[Saved entries]

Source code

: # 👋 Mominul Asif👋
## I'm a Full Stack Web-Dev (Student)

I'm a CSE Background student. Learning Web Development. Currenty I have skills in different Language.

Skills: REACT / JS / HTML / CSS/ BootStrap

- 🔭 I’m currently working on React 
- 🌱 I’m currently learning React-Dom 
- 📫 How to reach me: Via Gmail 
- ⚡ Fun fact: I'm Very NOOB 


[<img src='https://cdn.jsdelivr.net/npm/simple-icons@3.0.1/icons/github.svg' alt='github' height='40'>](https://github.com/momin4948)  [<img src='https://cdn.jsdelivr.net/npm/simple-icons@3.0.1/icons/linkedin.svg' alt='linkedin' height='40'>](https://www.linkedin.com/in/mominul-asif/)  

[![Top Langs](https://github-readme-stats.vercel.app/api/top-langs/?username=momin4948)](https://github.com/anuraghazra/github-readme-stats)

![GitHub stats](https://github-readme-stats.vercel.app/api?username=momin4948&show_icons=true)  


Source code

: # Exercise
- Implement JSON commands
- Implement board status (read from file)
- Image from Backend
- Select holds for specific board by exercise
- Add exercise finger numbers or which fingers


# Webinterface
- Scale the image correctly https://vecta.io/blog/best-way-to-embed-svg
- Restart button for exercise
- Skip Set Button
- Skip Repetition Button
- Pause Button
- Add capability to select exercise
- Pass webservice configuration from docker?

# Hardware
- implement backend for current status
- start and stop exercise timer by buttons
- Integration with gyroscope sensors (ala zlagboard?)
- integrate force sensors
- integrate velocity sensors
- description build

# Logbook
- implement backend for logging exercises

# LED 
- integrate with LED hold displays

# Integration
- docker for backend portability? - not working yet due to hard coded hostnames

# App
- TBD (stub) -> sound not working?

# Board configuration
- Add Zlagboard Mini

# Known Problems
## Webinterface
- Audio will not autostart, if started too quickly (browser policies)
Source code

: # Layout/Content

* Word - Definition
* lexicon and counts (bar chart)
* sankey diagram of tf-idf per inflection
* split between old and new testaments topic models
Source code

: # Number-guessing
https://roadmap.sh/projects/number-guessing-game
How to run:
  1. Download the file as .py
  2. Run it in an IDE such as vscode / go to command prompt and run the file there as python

» Exercise brief: Reproduce the entries above exactly, every line included.

» Your response:
Source code

: # 👋 Mominul Asif👋
## I'm a Full Stack Web-Dev (Student)

I'm a CSE Background student. Learning Web Development. Currenty I have skills in different Language.

Skills: REACT / JS / HTML / CSS/ BootStrap

- 🔭 I’m currently working on React 
- 🌱 I’m currently learning React-Dom 
- 📫 How to reach me: Via Gmail 
- ⚡ Fun fact: I'm Very NOOB 


[<img src='https://cdn.jsdelivr.net/npm/simple-icons@3.0.1/icons/github.svg' alt='github' height='40'>](https://github.com/momin4948)  [<img src='https://cdn.jsdelivr.net/npm/simple-icons@3.0.1/icons/linkedin.svg' alt='linkedin' height='40'>](https://www.linkedin.com/in/mominul-asif/)  

[![Top Langs](https://github-readme-stats.vercel.app/api/top-langs/?username=momin4948)](https://github.com/anuraghazra/github-readme-stats)

![GitHub stats](https://github-readme-stats.vercel.app/api?username=momin4948&show_icons=true)  


Source code

: # Exercise
- Implement JSON commands
- Implement board status (read from file)
- Image from Backend
- Select holds for specific board by exercise
- Add exercise finger numbers or which fingers


# Webinterface
- Scale the image correctly https://vecta.io/blog/best-way-to-embed-svg
- Restart button for exercise
- Skip Set Button
- Skip Repetition Button
- Pause Button
- Add capability to select exercise
- Pass webservice configuration from docker?

# Hardware
- implement backend for current status
- start and stop exercise timer by buttons
- Integration with gyroscope sensors (ala zlagboard?)
- integrate force sensors
- integrate velocity sensors
- description build

# Logbook
- implement backend for logging exercises

# LED 
- integrate with LED hold displays

# Integration
- docker for backend portability? - not working yet due to hard coded hostnames

# App
- TBD (stub) -> sound not working?

# Board configuration
- Add Zlagboard Mini

# Known Problems
## Webinterface
- Audio will not autostart, if started too quickly (browser policies)
Source code

: # Layout/Content

* Word - Definition
* lexicon and counts (bar chart)
* sankey diagram of tf-idf per inflection
* split between old and new testaments topic models
Source code

: # Number-guessing
https://roadmap.sh/projects/number-guessing-game
How to run:
  1. Download the file as .py
  2. Run it in an IDE such as vscode / go to command prompt and run the file there as python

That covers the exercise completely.